Men do not heed the rungs by which men climb
Those glittering steps, those milestones upon time,
Those tombstones of dead selves, those hours of birth,
Those moments of the soul in years of earth.
They mark the height achieved, the main result,
The power of freedom in the perished cult,
The power of boredom in the dead man's deeds
Not the bright moments of the sprinkled seeds.

By many waters and on many ways
I have known golden instants and bright days;
The day on which, beneath an arching sail,
I saw the Cordilleras and gave hail;
The summer day on which in heart's delight
I saw the Swansea Mumbles bursting white,
The glittering day when all the waves wore flags
And the ship Wanderer came with sails in rags;
That curlew-calling time in Irish dusk
When life became more splendid than its husk,
When the rent chapel on the brae at Slains
Shone with a doorway opening beyond brains;
The dawn when, with a brace-block's creaking cry,
Out of the mist a little barque slipped by,
Spilling the mist with changing gleams of red,
Then gone, with one raised hand and one turned head;
The howling evening when the spindrift's mists
Broke to display the four Evangelists,
Snow-capped, divinely granite, lashed by breakers,
Wind-beaten bones of long-since-buried acres;
The night alone near water when I heard
All the sea's spirit spoken by a bird;
The English dusk when I beheld once more
(With eyes so changed) the ship, the citied shore,
The lines of masts, the streets so cheerly trod
In happier seasons, and gave thanks to God.
All had their beauty, their bright moments' gift,
Their something caught from Time, the ever-swift.

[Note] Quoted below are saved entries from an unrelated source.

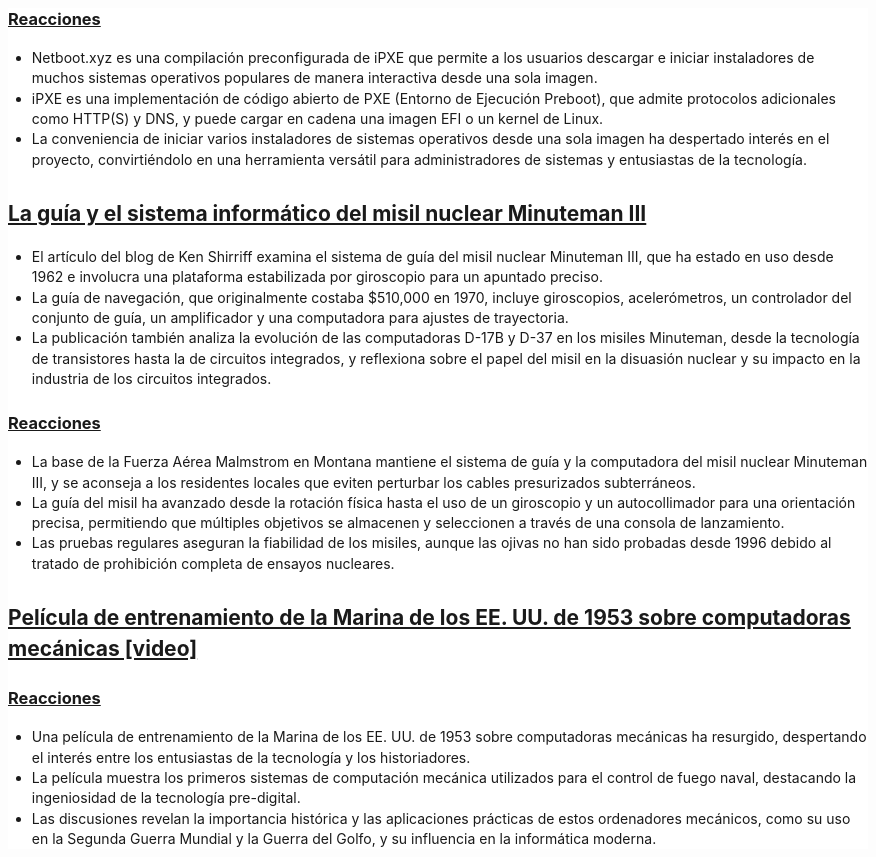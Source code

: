 ### [Reacciones](https://news.ycombinator.com/item?id=41293850)

- Netboot.xyz es una compilación preconfigurada de iPXE que permite a los usuarios descargar e iniciar instaladores de muchos sistemas operativos populares de manera interactiva desde una sola imagen.
- iPXE es una implementación de código abierto de PXE (Entorno de Ejecución Preboot), que admite protocolos adicionales como HTTP(S) y DNS, y puede cargar en cadena una imagen EFI o un kernel de Linux.
- La conveniencia de iniciar varios instaladores de sistemas operativos desde una sola imagen ha despertado interés en el proyecto, convirtiéndolo en una herramienta versátil para administradores de sistemas y entusiastas de la tecnología.

## [La guía y el sistema informático del misil nuclear Minuteman III](http://www.righto.com/2024/08/minuteman-guidance-computer.html)

- El artículo del blog de Ken Shirriff examina el sistema de guía del misil nuclear Minuteman III, que ha estado en uso desde 1962 e involucra una plataforma estabilizada por giroscopio para un apuntado preciso.
- La guía de navegación, que originalmente costaba $510,000 en 1970, incluye giroscopios, acelerómetros, un controlador del conjunto de guía, un amplificador y una computadora para ajustes de trayectoria.
- La publicación también analiza la evolución de las computadoras D-17B y D-37 en los misiles Minuteman, desde la tecnología de transistores hasta la de circuitos integrados, y reflexiona sobre el papel del misil en la disuasión nuclear y su impacto en la industria de los circuitos integrados.

### [Reacciones](https://news.ycombinator.com/item?id=41293767)

- La base de la Fuerza Aérea Malmstrom en Montana mantiene el sistema de guía y la computadora del misil nuclear Minuteman III, y se aconseja a los residentes locales que eviten perturbar los cables presurizados subterráneos.
- La guía del misil ha avanzado desde la rotación física hasta el uso de un giroscopio y un autocollimador para una orientación precisa, permitiendo que múltiples objetivos se almacenen y seleccionen a través de una consola de lanzamiento.
- Las pruebas regulares aseguran la fiabilidad de los misiles, aunque las ojivas no han sido probadas desde 1996 debido al tratado de prohibición completa de ensayos nucleares.

## [Película de entrenamiento de la Marina de los EE. UU. de 1953 sobre computadoras mecánicas [video]](https://www.youtube.com/watch?v=gwf5mAlI7Ug)

### [Reacciones](https://news.ycombinator.com/item?id=41299211)

- Una película de entrenamiento de la Marina de los EE. UU. de 1953 sobre computadoras mecánicas ha resurgido, despertando el interés entre los entusiastas de la tecnología y los historiadores.
- La película muestra los primeros sistemas de computación mecánica utilizados para el control de fuego naval, destacando la ingeniosidad de la tecnología pre-digital.
- Las discusiones revelan la importancia histórica y las aplicaciones prácticas de estos ordenadores mecánicos, como su uso en la Segunda Guerra Mundial y la Guerra del Golfo, y su influencia en la informática moderna.
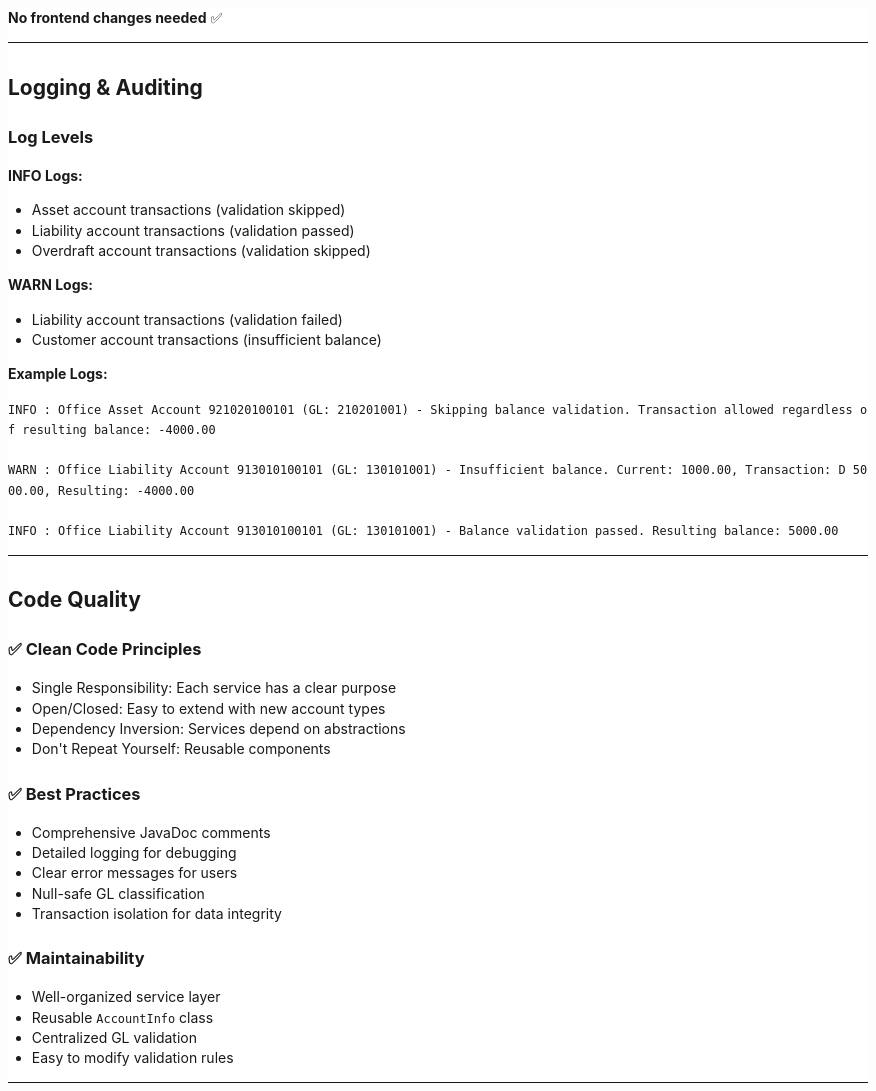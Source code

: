 **No frontend changes needed** ✅

---

## Logging & Auditing

### Log Levels

**INFO Logs:**
- Asset account transactions (validation skipped)
- Liability account transactions (validation passed)
- Overdraft account transactions (validation skipped)

**WARN Logs:**
- Liability account transactions (validation failed)
- Customer account transactions (insufficient balance)

**Example Logs:**

```
INFO : Office Asset Account 921020100101 (GL: 210201001) - Skipping balance validation. Transaction allowed regardless of resulting balance: -4000.00

WARN : Office Liability Account 913010100101 (GL: 130101001) - Insufficient balance. Current: 1000.00, Transaction: D 5000.00, Resulting: -4000.00

INFO : Office Liability Account 913010100101 (GL: 130101001) - Balance validation passed. Resulting balance: 5000.00
```

---

## Code Quality

### ✅ Clean Code Principles
- Single Responsibility: Each service has a clear purpose
- Open/Closed: Easy to extend with new account types
- Dependency Inversion: Services depend on abstractions
- Don't Repeat Yourself: Reusable components

### ✅ Best Practices
- Comprehensive JavaDoc comments
- Detailed logging for debugging
- Clear error messages for users
- Null-safe GL classification
- Transaction isolation for data integrity

### ✅ Maintainability
- Well-organized service layer
- Reusable `AccountInfo` class
- Centralized GL validation
- Easy to modify validation rules

---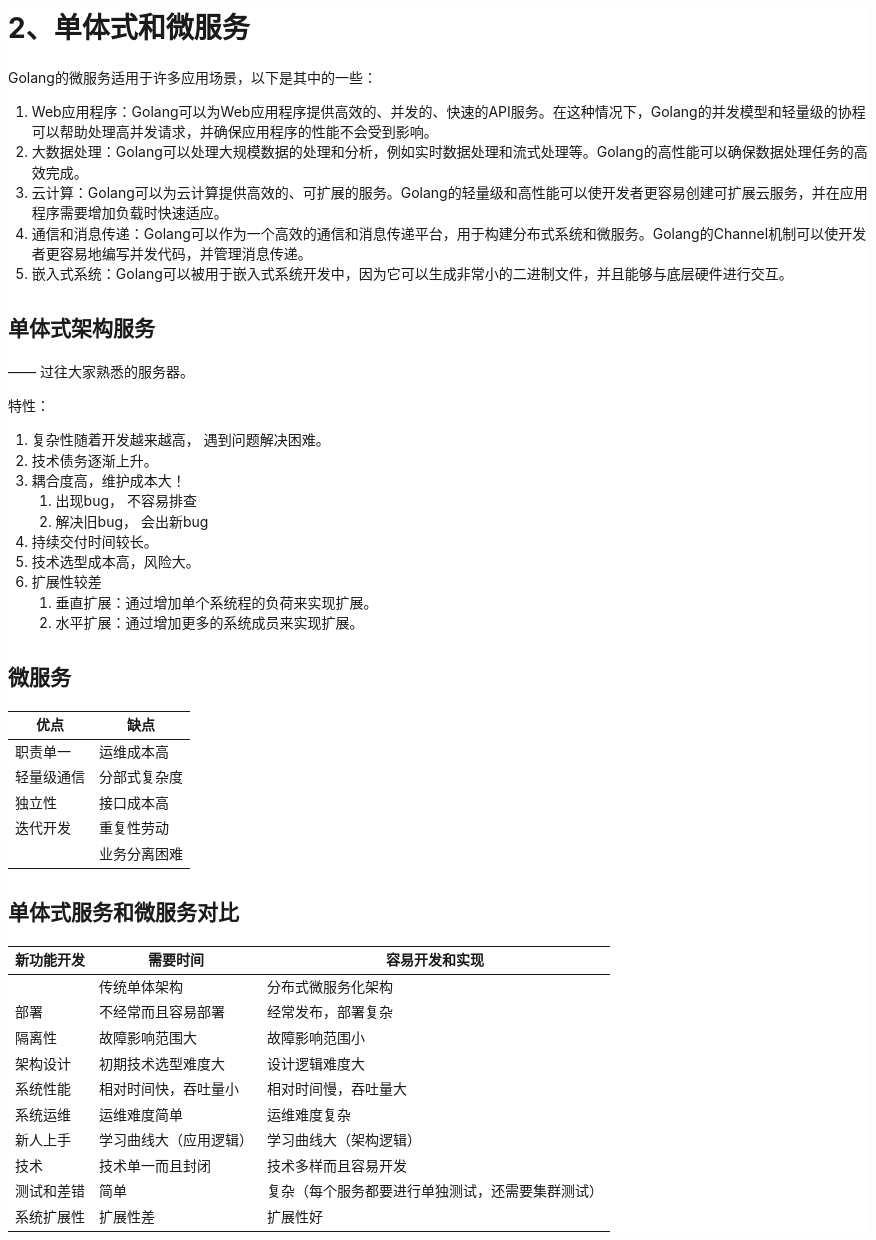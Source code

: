 

# 2、单体式和微服务

Golang的微服务适用于许多应用场景，以下是其中的一些：

1. Web应用程序：Golang可以为Web应用程序提供高效的、并发的、快速的API服务。在这种情况下，Golang的并发模型和轻量级的协程可以帮助处理高并发请求，并确保应用程序的性能不会受到影响。
2. 大数据处理：Golang可以处理大规模数据的处理和分析，例如实时数据处理和流式处理等。Golang的高性能可以确保数据处理任务的高效完成。
3. 云计算：Golang可以为云计算提供高效的、可扩展的服务。Golang的轻量级和高性能可以使开发者更容易创建可扩展云服务，并在应用程序需要增加负载时快速适应。
4. 通信和消息传递：Golang可以作为一个高效的通信和消息传递平台，用于构建分布式系统和微服务。Golang的Channel机制可以使开发者更容易地编写并发代码，并管理消息传递。
5. 嵌入式系统：Golang可以被用于嵌入式系统开发中，因为它可以生成非常小的二进制文件，并且能够与底层硬件进行交互。

## 单体式架构服务

—— 过往大家熟悉的服务器。

特性：

1.  复杂性随着开发越来越高， 遇到问题解决困难。
2.  技术债务逐渐上升。
3.  耦合度高，维护成本大！
    1. 出现bug， 不容易排查
    2. 解决旧bug， 会出新bug
4.  持续交付时间较长。
5.  技术选型成本高，风险大。
6.  扩展性较差
    1. 垂直扩展：通过增加单个系统程的负荷来实现扩展。
    2. 水平扩展：通过增加更多的系统成员来实现扩展。

## 微服务

| 优点       | 缺点         |
| ---------- | ------------ |
| 职责单一   | 运维成本高   |
| 轻量级通信 | 分部式复杂度 |
| 独立性     | 接口成本高   |
| 迭代开发   | 重复性劳动   |
|            | 业务分离困难 |

## 单体式服务和微服务对比

| 新功能开发 | 需要时间               | 容易开发和实现                                   |
| ---------- | ---------------------- | ------------------------------------------------ |
|            | 传统单体架构           | 分布式微服务化架构                               |
| 部署       | 不经常而且容易部署     | 经常发布，部署复杂                               |
| 隔离性     | 故障影响范围大         | 故障影响范围小                                   |
| 架构设计   | 初期技术选型难度大     | 设计逻辑难度大                                   |
| 系统性能   | 相对时间快，吞吐量小   | 相对时间慢，吞吐量大                             |
| 系统运维   | 运维难度简单           | 运维难度复杂                                     |
| 新人上手   | 学习曲线大（应用逻辑） | 学习曲线大（架构逻辑）                           |
| 技术       | 技术单一而且封闭       | 技术多样而且容易开发                             |
| 测试和差错 | 简单                   | 复杂（每个服务都要进行单独测试，还需要集群测试） |
| 系统扩展性 | 扩展性差               | 扩展性好                                         |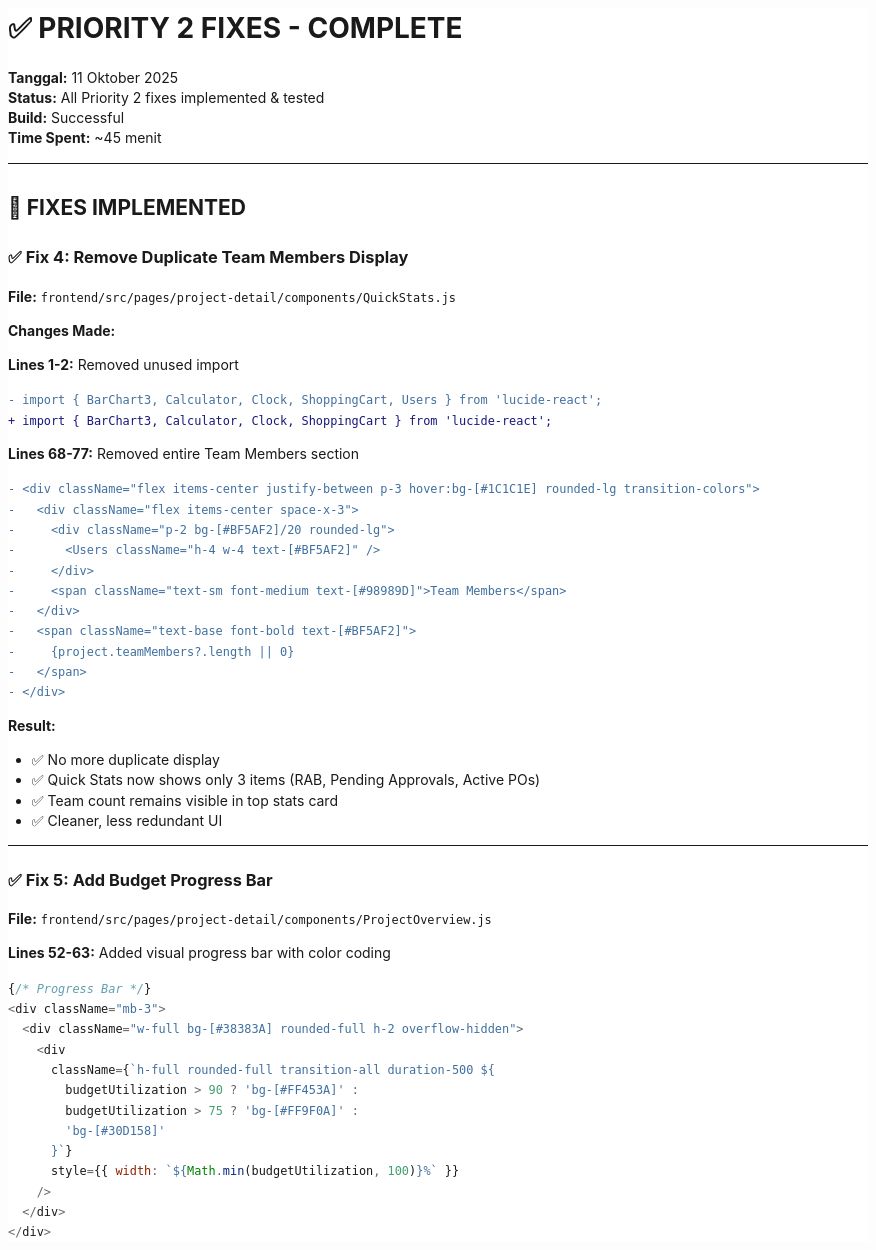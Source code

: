 # ✅ PRIORITY 2 FIXES - COMPLETE

**Tanggal:** 11 Oktober 2025  
**Status:** All Priority 2 fixes implemented & tested  
**Build:** Successful  
**Time Spent:** ~45 menit

---

## 🎯 FIXES IMPLEMENTED

### ✅ Fix 4: Remove Duplicate Team Members Display
**File:** `frontend/src/pages/project-detail/components/QuickStats.js`

**Changes Made:**

**Lines 1-2:** Removed unused import
```diff
- import { BarChart3, Calculator, Clock, ShoppingCart, Users } from 'lucide-react';
+ import { BarChart3, Calculator, Clock, ShoppingCart } from 'lucide-react';
```

**Lines 68-77:** Removed entire Team Members section
```diff
- <div className="flex items-center justify-between p-3 hover:bg-[#1C1C1E] rounded-lg transition-colors">
-   <div className="flex items-center space-x-3">
-     <div className="p-2 bg-[#BF5AF2]/20 rounded-lg">
-       <Users className="h-4 w-4 text-[#BF5AF2]" />
-     </div>
-     <span className="text-sm font-medium text-[#98989D]">Team Members</span>
-   </div>
-   <span className="text-base font-bold text-[#BF5AF2]">
-     {project.teamMembers?.length || 0}
-   </span>
- </div>
```

**Result:**
- ✅ No more duplicate display
- ✅ Quick Stats now shows only 3 items (RAB, Pending Approvals, Active POs)
- ✅ Team count remains visible in top stats card
- ✅ Cleaner, less redundant UI

---

### ✅ Fix 5: Add Budget Progress Bar
**File:** `frontend/src/pages/project-detail/components/ProjectOverview.js`

**Lines 52-63:** Added visual progress bar with color coding
```javascript
{/* Progress Bar */}
<div className="mb-3">
  <div className="w-full bg-[#38383A] rounded-full h-2 overflow-hidden">
    <div 
      className={`h-full rounded-full transition-all duration-500 ${
        budgetUtilization > 90 ? 'bg-[#FF453A]' :
        budgetUtilization > 75 ? 'bg-[#FF9F0A]' :
        'bg-[#30D158]'
      }`}
      style={{ width: `${Math.min(budgetUtilization, 100)}%` }}
    />
  </div>
</div>
```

All of those gleams were golden; but life's hands
Have given more constant gifts in changing lands;
And when I count those gifts, I think them such
As no man's bounty could have bettered much:
The gift of country life, near hills and woods
Where happy waters sing in solitudes,
The gift of being near ships, of seeing each day
A city of ships with great ships under weigh,
The great street paved with water, filled with shipping,
And all the world's flags flying and seagulls dipping.

Yet when I am dust my penman may not know
Those water-trampling ships which made me glow,
But think my wonder mad and fail to find,
Their glory, even dimly, from my mind,
And yet they made me:

not alone the ships
But men hard-palmed from tallying-on to whips,
The two close friends of nearly twenty years
Sea-followers both, sea-wrestlers and sea-peers,
Whose feet with mine wore many a bolthead bright
Treading the decks beneath the riding light.
Yet death will make that warmth of friendship cold,
And who'll know what one said and what one told,
Our hearts' communion, and the broken spells
When the loud call blew at the strike of bells?
No one, I know, yet let me be believed ?
A soul entirely known is life achieved.

Years blank with hardship never speak a word
Live in the soul to make the being stirred;
Towns can be prisons where the spirit dulls
Away from mates and ocean-wandering hulls,
Away from all bright water and great hills
And sheep-walks where the curlews cry their fills;
Away in towns, where eyes have nought to see
But dead museums and miles of misery
And floating life un-rooted from man's need
And miles of fish-hooks baited to catch greed
And life made wretched out of human ken
And miles of shopping women served by men.
So, if the penman sums my London days,
Let him but say that there were holy ways,
Dull Bloomsbury streets of dull brick mansions old
With stinking doors where women stood to scold
And drunken waits at Christmas with their horn
Droning the news, in snow, that Christ was born;
And windy gas lamps and the wet roads shining
And that old carol of the midnight whining,
And that old room above the noisy slum
Where there was wine and fire and talk with some
Under strange pictures of the wakened soul
To whom this earth was but a burnt-out coal.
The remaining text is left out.